2 The Roadmap for Targeted Learning
Learning Objectives
By the end of this chapter you will be able to:
- Follow the roadmap of targeted learning to translate meaningful research questions into realistic statistical estimation problems, and obtain valid inference in terms of confidence intervals and p-values.
Introduction
The roadmap of statistical learning is concerned with the translation from real-world data applications to a mathematical and statistical formulation of the relevant estimation problem. This involves data as a random variable having a probability distribution, scientific knowledge represented by a statistical model, a statistical target parameter representing an answer to the question of interest, and the notion of an estimator and sampling distribution of the estimator.
2.1 The Roadmap
The roadmap is a five-stage process of defining the following.

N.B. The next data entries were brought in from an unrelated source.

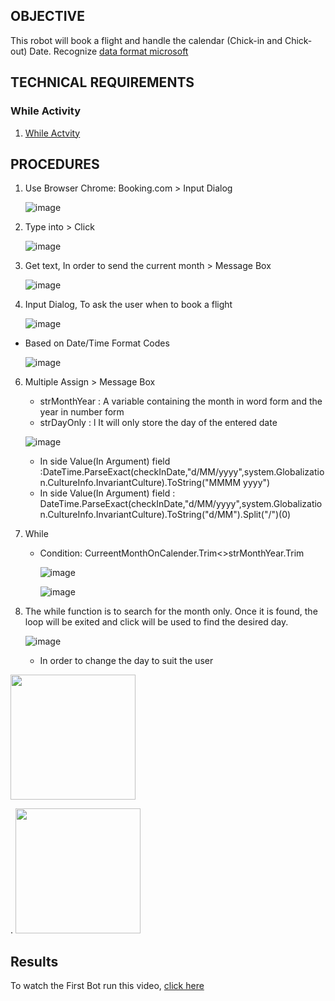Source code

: ## OBJECTIVE 
This robot will book a flight and handle the calendar (Chick-in and Chick-out) Date.
Recognize [data format microsoft](https://learn.microsoft.com/en-us/system-center/orchestrator/standard-activities/format-date-time?view=sc-orch-2022)
## TECHNICAL REQUIREMENTS
  ###  While Activity
1) [While Actvity](https://docs.uipath.com/activities/other/latest/workflow/interruptible-while)
## PROCEDURES
1) Use Browser Chrome: Booking.com > Input Dialog

   ![image](https://github.com/user-attachments/assets/87bffa83-7779-421a-a872-9d8ed725a42d)

3) Type into > Click


   ![image](https://github.com/user-attachments/assets/d2e69a79-830d-4505-8e2d-e8bd2795fc71)


4) Get text, In order to send the current month > Message Box

   ![image](https://github.com/user-attachments/assets/2ed1a200-d48a-4a3d-9b40-b8e6229bbb66)


5) Input Dialog, To ask the user when to book a flight

    ![image](https://github.com/user-attachments/assets/415bb8e3-e4aa-44ab-9120-fea1af38cc07)



* Based on Date/Time Format Codes

  
    ![image](https://github.com/user-attachments/assets/c5def0d2-54f7-423d-842a-c692673405e6)

6) Multiple Assign > Message Box

   * strMonthYear : A variable containing the month in word form and the year in number form
   * strDayOnly : l It will only store the day of the entered date
  
     
    ![image](https://github.com/user-attachments/assets/3b0cfd27-916c-47cd-b84f-3fa413228db4)

   * In side Value(In Argument) field :DateTime.ParseExact(checkInDate,"d/MM/yyyy",system.Globalization.CultureInfo.InvariantCulture).ToString("MMMM yyyy")
   *  In side Value(In Argument) field : DateTime.ParseExact(checkInDate,"d/MM/yyyy",system.Globalization.CultureInfo.InvariantCulture).ToString("d/MM").Split("/")(0)
  
7) While
   * Condition: CurreentMonthOnCalender.Trim<>strMonthYear.Trim

     ![image](https://github.com/user-attachments/assets/eb3a00ff-c259-4e74-b00b-ff9bf1a6dcf8)

     ![image](https://github.com/user-attachments/assets/d8c98bb9-b17c-4f00-beed-3902177b7097)

8) The while function is to search for the month only. Once it is found, the loop will be exited and click will be used to find the desired day.

    ![image](https://github.com/user-attachments/assets/c014010c-e697-4073-b36f-5df4d9d456c0)

   * In order to change the day to suit the user


  <img src="https://github.com/user-attachments/assets/eac880ab-9b9e-47d7-b7a5-9c69fc9fcdb8" width="200">
  



  .
   <img src="https://github.com/user-attachments/assets/5dbcb384-3e9b-45a5-8fb4-7e8c4ce3c292" width="200">
  
 




## Results

To watch the First Bot run this video, [click here](https://drive.google.com/file/d/17Gcr1kf5O3nFBrIgxTIWEqgkTvOI4CYt/view?usp=drive_link)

- Data as a random variable with a probability distribution, \(O \sim P_0\).
- The statistical model \(\M\) such that \(P_0 \in \M\).
- The statistical target parameter \(\Psi\) and estimand \(\Psi(P_0)\).
- The estimator \(\hat{\Psi}\) and estimate \(\hat{\Psi}(P_n)\).
- A measure of uncertainty for the estimate \(\hat{\Psi}(P_n)\).
(1) Data: A random variable with a probability distribution, \(O \sim P_0\)
The data set we are confronted with is the collection of the results of an experiment, and we can view the data as a random variable — that is, if we were to repeat the experiment, we would have a different realization of the data generated by the experiment in question. In particular, if the experiment were repeated many times, the probability distribution generating the data, \(P_0\), could be learned. So, the observed data on a single unit, \(O\), may be thought of as being drawn from a probability distribution \(P_0\). Most often, we observe \(n\) independent identically distributed (i.i.d.) observations of the random variable \(O\), so the observed data is the collection \(O_1, \ldots, O_n\), where the subscripts denote the individual observational units. While not all data are i.i.d., this is certainly the most common case in applied data analysis; moreover, there are a number of techniques for handling non-i.i.d. data, such as establishing conditional independence, stratifying data to create distinct sets of identically distributed data, and inferential corrections for repeated or clustered observations, to name but a few.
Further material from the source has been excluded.